[Start of Attachment]
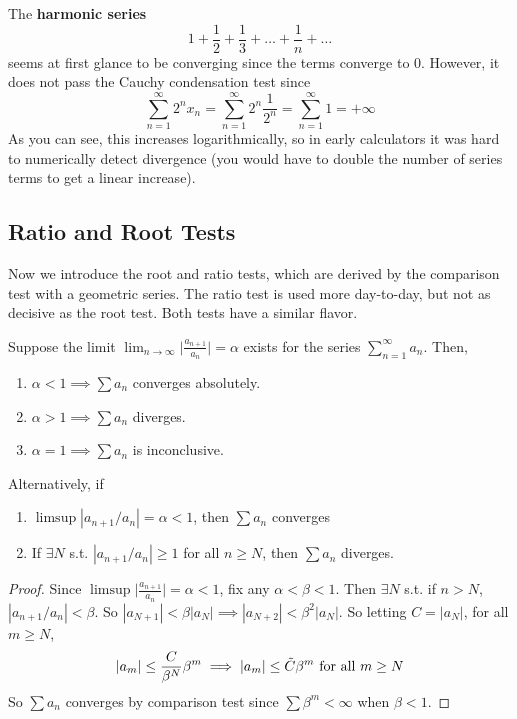   \begin{example}
    The \textbf{harmonic series} 
    \begin{equation}
      1 + \frac{1}{2} + \frac{1}{3} + \ldots + \frac{1}{n} + \ldots
    \end{equation}
    seems at first glance to be converging since the terms converge to $0$. However, it does not pass the Cauchy condensation test since 
    \begin{equation}
      \sum_{n=1}^\infty 2^n x_n = \sum_{n=1}^\infty 2^n \frac{1}{2^n} = \sum_{n=1}^\infty 1 = +\infty
    \end{equation}
    As you can see, this increases logarithmically, so in early calculators it was hard to numerically detect divergence (you would have to double the number of series terms to get a linear increase). 
  \end{example} 

\subsection{Ratio and Root Tests} 

  Now we introduce the root and ratio tests, which are derived by the comparison test with a geometric series. The ratio test is used more day-to-day, but not as decisive as the root test. Both tests have a similar flavor. 

  \begin{theorem}
    Suppose the limit $\lim_{n\rightarrow \infty} \big| \frac{a_{n+1}}{a_n} \big| = \alpha$ exists for the series $\sum_{n=1}^\infty a_n$. Then, 
    \begin{enumerate}
      \item $\alpha < 1 \implies \sum a_n$ converges absolutely. 
      \item $\alpha > 1 \implies \sum a_n$ diverges.
      \item $\alpha = 1 \implies \sum a_n$ is inconclusive. 
    \end{enumerate}
    Alternatively, if 
    \begin{enumerate}
      \item $\limsup |a_{n+1}/a_n| = \alpha < 1$, then $\sum a_n$ converges 
      \item If $\exists N$ s.t. $|a_{n+1}/a_n| \geq 1$ for all $n \geq N$, then $\sum a_n$ diverges. 
    \end{enumerate}
  \end{theorem}
  \begin{proof}
    Since $\limsup \big| \frac{a_{n+1}}{a_n} \big| = \alpha < 1$, fix any $\alpha < \beta < 1$. Then $\exists N$ s.t. if $n > N$, $|a_{n+1}/a_n| < \beta$. So $|a_{N+1}| < \beta |a_N| \implies |a_{N+2}| < \beta^2 |a_N|$. So letting $C = |a_N|$, for all $m \geq N$, 
    \begin{equation}
      |a_m| \leq \frac{C}{\beta^N} \beta^m \implies |a_m| \leq \Tilde{C} \beta^m \text{ for all } m \geq N
    \end{equation}
    So $\sum a_n$ converges by comparison test since $\sum \beta^m < \infty$ when $\beta < 1$. 
  \end{proof}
[End of Attachment]
__EXERCISE DESCRIPTION__
Would you repeat the entries exactly, keeping the images out?

__PROBLEM SOLUTION__
   \begin{example}
    The \textbf{harmonic series} 
    \begin{equation}
      1 + \frac{1}{2} + \frac{1}{3} + \ldots + \frac{1}{n} + \ldots
    \end{equation}
    seems at first glance to be converging since the terms converge to $0$. However, it does not pass the Cauchy condensation test since 
    \begin{equation}
      \sum_{n=1}^\infty 2^n x_n = \sum_{n=1}^\infty 2^n \frac{1}{2^n} = \sum_{n=1}^\infty 1 = +\infty
    \end{equation}
    As you can see, this increases logarithmically, so in early calculators it was hard to numerically detect divergence (you would have to double the number of series terms to get a linear increase). 
  \end{example} 

\subsection{Ratio and Root Tests} 

  Now we introduce the root and ratio tests, which are derived by the comparison test with a geometric series. The ratio test is used more day-to-day, but not as decisive as the root test. Both tests have a similar flavor. 

  \begin{theorem}
    Suppose the limit $\lim_{n\rightarrow \infty} \big| \frac{a_{n+1}}{a_n} \big| = \alpha$ exists for the series $\sum_{n=1}^\infty a_n$. Then, 
    \begin{enumerate}
      \item $\alpha < 1 \implies \sum a_n$ converges absolutely. 
      \item $\alpha > 1 \implies \sum a_n$ diverges.
      \item $\alpha = 1 \implies \sum a_n$ is inconclusive. 
    \end{enumerate}
    Alternatively, if 
    \begin{enumerate}
      \item $\limsup |a_{n+1}/a_n| = \alpha < 1$, then $\sum a_n$ converges 
      \item If $\exists N$ s.t. $|a_{n+1}/a_n| \geq 1$ for all $n \geq N$, then $\sum a_n$ diverges. 
    \end{enumerate}
  \end{theorem}
  \begin{proof}
    Since $\limsup \big| \frac{a_{n+1}}{a_n} \big| = \alpha < 1$, fix any $\alpha < \beta < 1$. Then $\exists N$ s.t. if $n > N$, $|a_{n+1}/a_n| < \beta$. So $|a_{N+1}| < \beta |a_N| \implies |a_{N+2}| < \beta^2 |a_N|$. So letting $C = |a_N|$, for all $m \geq N$, 
    \begin{equation}
      |a_m| \leq \frac{C}{\beta^N} \beta^m \implies |a_m| \leq \Tilde{C} \beta^m \text{ for all } m \geq N
    \end{equation}
    So $\sum a_n$ converges by comparison test since $\sum \beta^m < \infty$ when $\beta < 1$. 
  \end{proof}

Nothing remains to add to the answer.